"Why," continued Bessie with enthusiasm, "it was Muster Drew as said to me the other afternoon, as we was walkin' 'ome from the churchyard, says 'ee, 'Mrs. Costrell, I call it splendid what John's done—I do,' 'ee says. 'A labourer on fifteen shillin's a week—why, it's an example to the county,' 'ee says. ''Ee ought to be showed.'"

John's face relaxed. The temper and obstinacy in the eyes began to yield to the weak complacency which was their more normal expression.

There was silence for a minute or two. Bessie sat with her hands on her lap and her face turned towards the open door. Beyond the cherry-red phloxes outside it the ground fell rapidly to the village, rising again beyond the houses to a great stubble field, newly shorn. Gleaners were already in the field, their bent figures casting sharp shadows on the golden upland, and the field itself stretched upwards to a great wood that lay folded round the top of a spreading hill. To the left, beyond the hill, a wide plain travelled into the sunset, its level spaces cut by the scrawled elms and hedgerows of the nearer landscape. The beauty of it all—the beauty of an English midland—was of a modest and measured sort, depending chiefly on bounties of sun and air, on the delicacies of gentle curves and the pleasant intermingling of wood and cornfield, of light spaces with dark, of solid earth and luminous sky.

Such as it was, however, neither Bessie nor John spared it a moment's attention. Bessie was thinking a hundred busy thoughts. John, on the other hand, had begun to consider her with an excited scrutiny. She was a handsome woman, as she sat in the doorway with her fine brown head turned to the light. But John naturally was not thinking of that. He was in the throes of decision.

"Look 'ere, Bessie," he said suddenly; "what 'ud you say if I wor to ask Isaac an' you to take care on it?"

Bessie started slightly. Then she looked frankly round at him. She had very keen, lively eyes, and a bright red-brown colour on thin cheeks. The village applied to her the epithet which John's thoughts had applied to Muster Hill's widow. They said she was "caselty," which means flighty, haphazard, excitable; but she was popular, nevertheless, and had many friends.

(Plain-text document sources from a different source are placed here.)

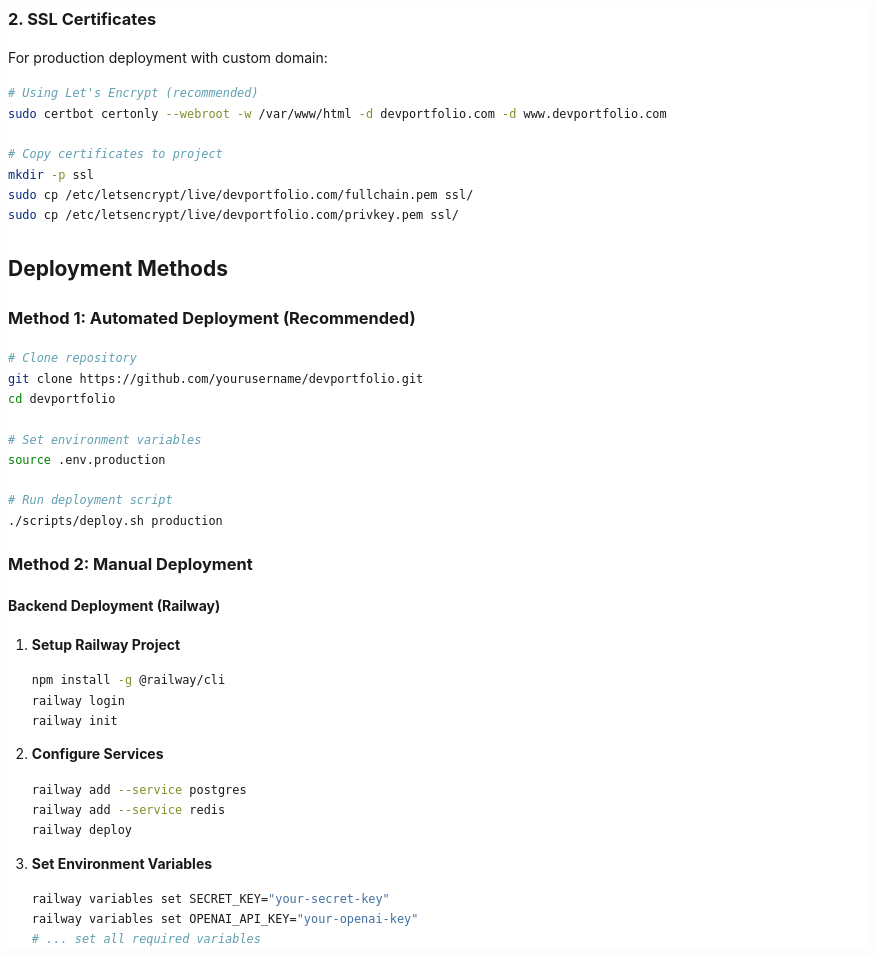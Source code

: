 ### 2. SSL Certificates

For production deployment with custom domain:

```bash
# Using Let's Encrypt (recommended)
sudo certbot certonly --webroot -w /var/www/html -d devportfolio.com -d www.devportfolio.com

# Copy certificates to project
mkdir -p ssl
sudo cp /etc/letsencrypt/live/devportfolio.com/fullchain.pem ssl/
sudo cp /etc/letsencrypt/live/devportfolio.com/privkey.pem ssl/
```

## Deployment Methods

### Method 1: Automated Deployment (Recommended)

```bash
# Clone repository
git clone https://github.com/yourusername/devportfolio.git
cd devportfolio

# Set environment variables
source .env.production

# Run deployment script
./scripts/deploy.sh production
```

### Method 2: Manual Deployment

#### Backend Deployment (Railway)

1. **Setup Railway Project**
   ```bash
   npm install -g @railway/cli
   railway login
   railway init
   ```

2. **Configure Services**
   ```bash
   railway add --service postgres
   railway add --service redis
   railway deploy
   ```

3. **Set Environment Variables**
   ```bash
   railway variables set SECRET_KEY="your-secret-key"
   railway variables set OPENAI_API_KEY="your-openai-key"
   # ... set all required variables
   ```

It was, of course, her own settled opinion that her uncle ought to leave that box with her and Isaac; and it had wounded her vanity, and her affection besides, that John had never yet made any such proposal, though she knew—as, indeed, the village knew—that he was perplexed as to what to do with his hoard. But she had never dared to suggest that he should leave it with her, out of fear of Eliza Bolderfield. Bessie was well aware that Eliza thought ill of her, and would dissuade John from any such arrangement if she could. And so formidable was Eliza—a woman of the hardest and sourest virtue—when she chose, that Bessie was afraid of her, even on her deathbed, though generally ready enough to quarrel with other people. Nevertheless, Bessie had always felt that it would be a crying shame and slight if she and Isaac did not have the guardianship of the money. She thirsted, perhaps, to make an impression upon public opinion in the village, which, as she instinctively realised, held her cheaply. And then, of course, there was the secret thought of John's death, and what might come of it. John had always loudly proclaimed that he meant to spend his money, and not leave it behind him. But the instinct of saving, once formed, is strong. John, too, might die sooner than he thought—and she and Isaac had children.

She had come up, indeed, that afternoon, haunted by a passionate desire to get the money into her hands; yet the mere sordidness of "expectations" counted for less in the matter than one would suppose. Vanity, a vague wish to ingratiate herself with her uncle, to avoid a slight—these were, on the whole, her strongest motives. At any rate, when he had once asked her the momentous question, she knew well what to say to him.

"Well, if you arst me," she said hastily, "of course we think as it's only nateral you should leave it with Isaac an' me, as is your own kith and kin. But we wasn't goin' to say nothin'; we didn't want to be pushin' of ourselves forward."

John rose to his feet. He was in his shirt-sleeves, which were rolled up. He pulled them down, put on his coat, an air of crisis on his fat face.